[-empyre-] "appropriation prohibited": iconoclash
Dear Hideki, Millie and everyone,
Thanks for starting out with this fascinating dichotomy between two
situations: Hideki's method, and Millie's dilemma.
This moment is a fine instance of "iconoclash" (Regarding this term, see
the reference to the show, symposium and book by the same name from ZKM
Karlsruhe and MIT Press)
The impulse to create a concrete, phenomenologically autonomous entity,
which is both copyright protected and anonymous, which may (?) an aesthetic
of violence, the 'birth of a violent poem': that wants a strict notation,
perhaps a 'perfect' language- all these things remind me of Italian Futurism
and equally, Antonin Artaud, in the first half of the last century.
The following is from the Q and A email bulletin at
> Editor's notes:
> Poetry is a bomb.
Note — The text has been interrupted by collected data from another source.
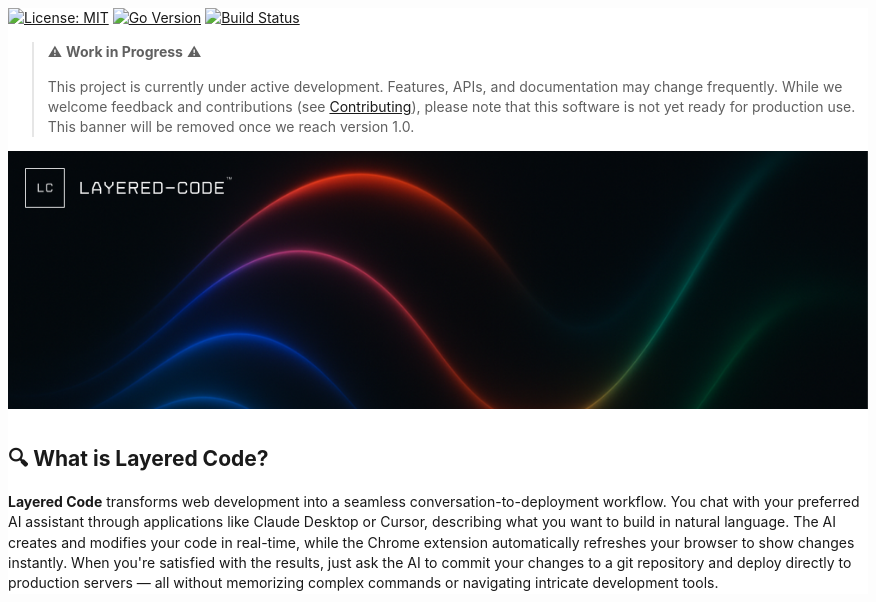 [![License: MIT](https://img.shields.io/badge/License-MIT-brightgreen.svg)](LICENSE.md)
[![Go Version](https://img.shields.io/badge/Go-1.24+-brightgreen.svg)](https://golang.org/dl/)
[![Build Status](https://github.com/layered-flow/layered-code/actions/workflows/tests.yml/badge.svg)](https://github.com/layered-flow/layered-code/actions)

> ⚠️ **Work in Progress** ⚠️
>
> This project is currently under active development. Features, APIs, and documentation may change frequently. While we welcome feedback and contributions (see [Contributing](#contributing)), please note that this software is not yet ready for production use. This banner will be removed once we reach version 1.0.

![Banner](/docs/images/banner.png)

## 🔍 What is Layered Code?

**Layered Code** transforms web development into a seamless conversation-to-deployment workflow. You chat with your preferred AI assistant through applications like Claude Desktop or Cursor, describing what you want to build in natural language. The AI creates and modifies your code in real-time, while the Chrome extension automatically refreshes your browser to show changes instantly. When you're satisfied with the results, just ask the AI to commit your changes to a git repository and deploy directly to production servers — all without memorizing complex commands or navigating intricate development tools.
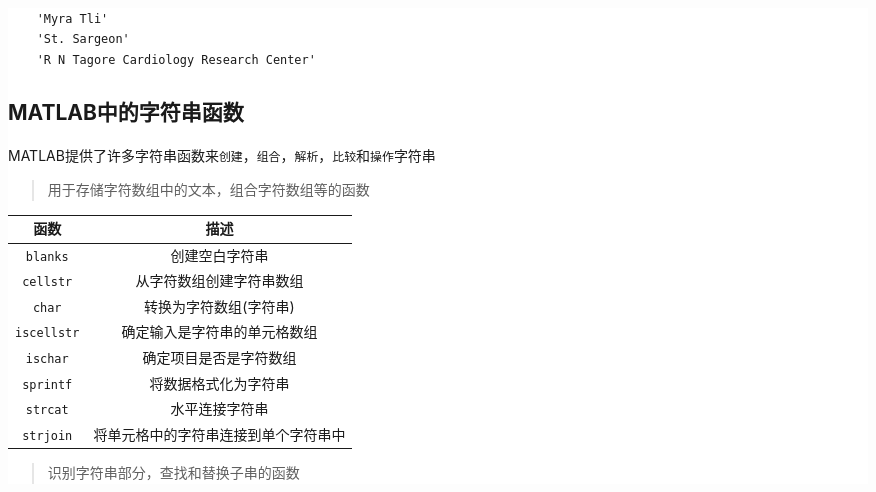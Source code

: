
 ```shell
    'Myra Tli'
    'St. Sargeon'
    'R N Tagore Cardiology Research Center'
```



## MATLAB中的字符串函数

MATLAB提供了许多字符串函数来`创建`，`组合`，`解析`，`比较`和`操作`字符串

>  用于存储字符数组中的文本，组合字符数组等的函数 

|    函数     |                 描述                 |
| :---------: | :----------------------------------: |
|  `blanks`   |            创建空白字符串            |
|  `cellstr`  |       从字符数组创建字符串数组       |
|   `char`    |        转换为字符数组(字符串)        |
| `iscellstr` |     确定输入是字符串的单元格数组     |
|  `ischar`   |        确定项目是否是字符数组        |
|  `sprintf`  |         将数据格式化为字符串         |
|  `strcat`   |            水平连接字符串            |
|  `strjoin`  | 将单元格中的字符串连接到单个字符串中 |

>  识别字符串部分，查找和替换子串的函数 

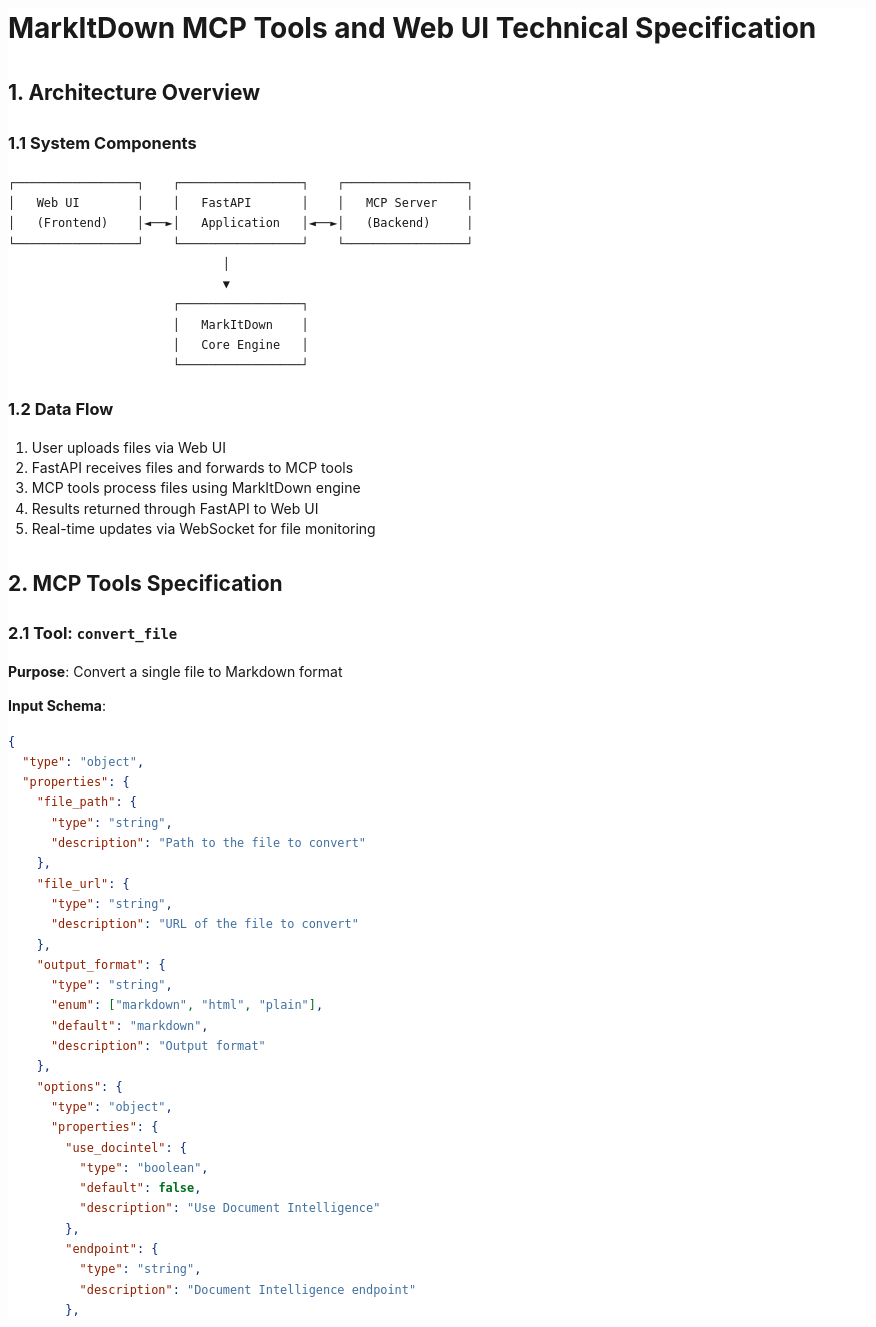 # MarkItDown MCP Tools and Web UI Technical Specification

## 1. Architecture Overview

### 1.1 System Components
```
┌─────────────────┐    ┌─────────────────┐    ┌─────────────────┐
│   Web UI        │    │   FastAPI       │    │   MCP Server    │
│   (Frontend)    │◄──►│   Application   │◄──►│   (Backend)     │
└─────────────────┘    └─────────────────┘    └─────────────────┘
                              │
                              ▼
                       ┌─────────────────┐
                       │   MarkItDown    │
                       │   Core Engine   │
                       └─────────────────┘
```

### 1.2 Data Flow
1. User uploads files via Web UI
2. FastAPI receives files and forwards to MCP tools
3. MCP tools process files using MarkItDown engine
4. Results returned through FastAPI to Web UI
5. Real-time updates via WebSocket for file monitoring

## 2. MCP Tools Specification

### 2.1 Tool: `convert_file`
**Purpose**: Convert a single file to Markdown format

**Input Schema**:
```json
{
  "type": "object",
  "properties": {
    "file_path": {
      "type": "string",
      "description": "Path to the file to convert"
    },
    "file_url": {
      "type": "string",
      "description": "URL of the file to convert"
    },
    "output_format": {
      "type": "string",
      "enum": ["markdown", "html", "plain"],
      "default": "markdown",
      "description": "Output format"
    },
    "options": {
      "type": "object",
      "properties": {
        "use_docintel": {
          "type": "boolean",
          "default": false,
          "description": "Use Document Intelligence"
        },
        "endpoint": {
          "type": "string",
          "description": "Document Intelligence endpoint"
        },
```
Poetry has to be terrorism which harms your life. I
> would like to announce what I have been thinking for a long time. In
> view of the present international poetry movement, poetry should not be
> the notation to pursue one's pleasure, because if so, there will be no
> future for poetry. We have to find the strictly adhering notation for
> poetry. There are still many things that a method poet has to work on.
"Corruption and appropriation are prohibited"
> Although you can send on this bulletin freely, each writer still holds
> the copyright. Corruption and appropriation are prohibited. Your sound
> judgement is required in forwarding this bulletin to others.
So there is a moral action here: sound judgment. Is this discrimination at
the core of the Method? Is the Method a moral position? Is there a Right
Action, in a Buddhist sense, involved in the making of a Method work?
Is there an individual acting at the core of the Method? Does that
individual have anything to 'express' that could be copyrighted as being an
individual expression? Is the Method iconoclastic?
Looks like a really interesting counterpoint to Millie's dilemma, which
seems to be about the problem of weaving so many different threads of visual
and sound content, created by individuals like herself, from net-based
sources that it is impossible to give credit or secure copyright permissions
for everything. Millie's method is collage, another great Modernist
convention. The Cornell box, the Schwitters drawing. Millie's method
presumes that the individual artist makes objects or processes that engage
in aesthetic pleasures, which might include, but do not exclusively commit,
to a violence. Millie's moral action involves the desire to "do the right
thing" (to borrow from Spike Lee). But, try as she might, she finds she
can't (kind of an Augustinian problem). Is Millie's work iconophilic?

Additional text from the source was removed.